About the Photographer
American, b. 1983
Jack Edinger has spent multiple years documenting the independent professional wrestling circuit in the Midwest, visiting matches in high school gyms, VFW halls, and even parking lots. This low-budget, stripped-down version of the sport features the same mixture of competition and theatricality as the mainstream bouts on television, but, as Edinger writes, "indie pro wrestling harbors a small group of dedicated fans and workers, who often demand a more extreme and risky show for their money."
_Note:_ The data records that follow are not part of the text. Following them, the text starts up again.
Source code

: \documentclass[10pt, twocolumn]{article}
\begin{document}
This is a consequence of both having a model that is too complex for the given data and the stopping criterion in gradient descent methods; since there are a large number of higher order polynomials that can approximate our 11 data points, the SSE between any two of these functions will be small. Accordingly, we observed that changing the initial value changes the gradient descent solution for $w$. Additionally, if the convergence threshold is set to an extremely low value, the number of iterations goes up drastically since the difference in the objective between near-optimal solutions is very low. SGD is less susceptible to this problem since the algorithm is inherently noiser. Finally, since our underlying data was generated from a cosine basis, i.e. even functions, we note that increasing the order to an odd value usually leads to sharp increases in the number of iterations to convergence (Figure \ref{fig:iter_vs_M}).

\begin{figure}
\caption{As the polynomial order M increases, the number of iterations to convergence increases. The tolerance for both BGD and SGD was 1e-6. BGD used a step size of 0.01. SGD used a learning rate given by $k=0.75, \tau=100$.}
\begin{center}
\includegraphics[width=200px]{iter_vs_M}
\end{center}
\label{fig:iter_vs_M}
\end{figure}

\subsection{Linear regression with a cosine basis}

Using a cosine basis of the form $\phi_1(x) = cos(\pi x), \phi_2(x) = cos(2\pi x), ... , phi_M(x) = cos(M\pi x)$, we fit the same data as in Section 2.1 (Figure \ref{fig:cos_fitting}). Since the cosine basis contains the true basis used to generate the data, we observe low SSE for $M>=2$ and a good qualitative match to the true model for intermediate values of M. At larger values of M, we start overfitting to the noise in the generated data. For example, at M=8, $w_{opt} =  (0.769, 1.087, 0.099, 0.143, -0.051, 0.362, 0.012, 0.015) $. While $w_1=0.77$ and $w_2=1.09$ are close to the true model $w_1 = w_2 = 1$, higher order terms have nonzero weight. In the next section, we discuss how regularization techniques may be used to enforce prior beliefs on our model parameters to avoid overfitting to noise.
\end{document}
The photographs in Death Match Portraits, one of the chapters in Edinger's multi-part survey, focus on the participants of a particularly violent strand of the sport, known as "extreme wrestling." In these so-called "death match" tournaments, the wrestlers wield homemade weapons, which are constructed by their fans out of materials such as flourescent light tubes or boards covered in barbed wire. While actual deaths are rare, the bouts are still fairly brutal, even bloody, despite the element of performance involved. Edinger photographs the death match wrestlers with a large-format camera immediately after they leave the ring, having them stand in front of a white cloth backdrop. Edinger records his subjects at a moment when they have presumably let down their guard, but their poses mix bravado with evident fatigue, hinting at the personas they adopt for the fans. Jack Edinger completed a BFA in Photography at Columbia College Chicago in 2006.